Question

A force \( \vec{f} = x^2 \hat{i} + y \hat{j} + y^2 \hat{k} \) acts on a particle in a plane \( x + y = 10 \). The work done by this force during a displacement from \( (0,0) \) to \( (4m, 2m) \) is              Joules (round off to the nearest integer).

Hint:

For force and displacement problems, break down the work integral into parts based on the components of the force.

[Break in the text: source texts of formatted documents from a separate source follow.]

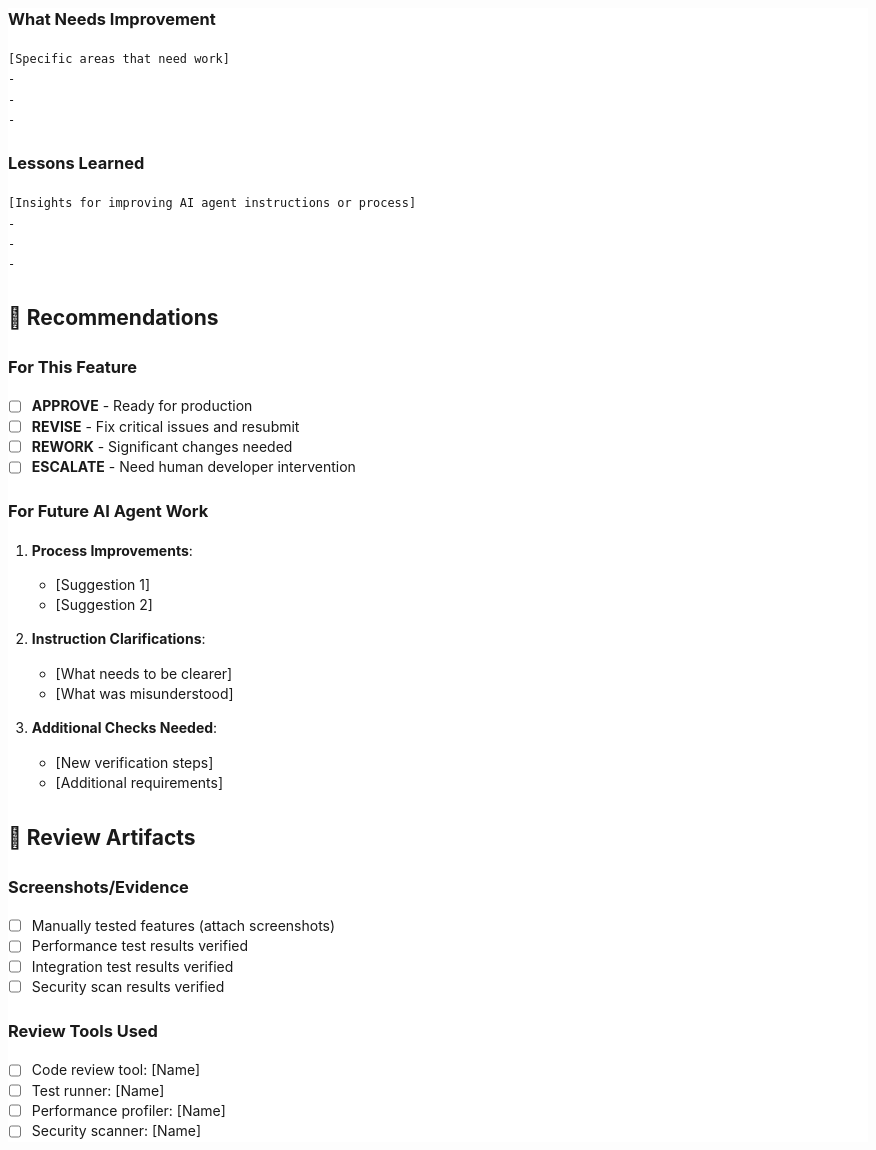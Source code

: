### What Needs Improvement
```
[Specific areas that need work]
- 
- 
- 
```

### Lessons Learned
```
[Insights for improving AI agent instructions or process]
- 
- 
- 
```

## 🎯 Recommendations

### For This Feature
- [ ] **APPROVE** - Ready for production
- [ ] **REVISE** - Fix critical issues and resubmit
- [ ] **REWORK** - Significant changes needed
- [ ] **ESCALATE** - Need human developer intervention

### For Future AI Agent Work
1. **Process Improvements**:
   - [Suggestion 1]
   - [Suggestion 2]

2. **Instruction Clarifications**:
   - [What needs to be clearer]
   - [What was misunderstood]

3. **Additional Checks Needed**:
   - [New verification steps]
   - [Additional requirements]

## 📎 Review Artifacts

### Screenshots/Evidence
- [ ] Manually tested features (attach screenshots)
- [ ] Performance test results verified
- [ ] Integration test results verified
- [ ] Security scan results verified

### Review Tools Used
- [ ] Code review tool: [Name]
- [ ] Test runner: [Name]
- [ ] Performance profiler: [Name]
- [ ] Security scanner: [Name]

Always check for boundaries and evaluate integrals carefully.

Answer 1

The work done by the force is the line integral: \[ W = \int_0^4 x^2 (10 - x) dx + \int_0^2 y^2 dy \] Breaking down the integral: \[ W = \int_0^4 \left( x^2 (10 - x) \right) dx + \int_0^2 y^2 dy \] Now, solving the integrals: \[ \int_0^4 10x^2 - x^3 dx = \left[ \frac{10x^3}{3} - \frac{x^4}{4} \right]_0^4 = \frac{640}{3} - 64 = \frac{640}{3} - \frac{192}{3} = \frac{448}{3} \] \[ \int_0^2 y^2 dy = \left[ \frac{y^3}{3} \right]_0^2 = \frac{8}{3} \] Thus, the total work is: \[ W = \frac{448}{3} + \frac{8}{3} = \frac{456}{3} = 152 \, \text{Joules}. \]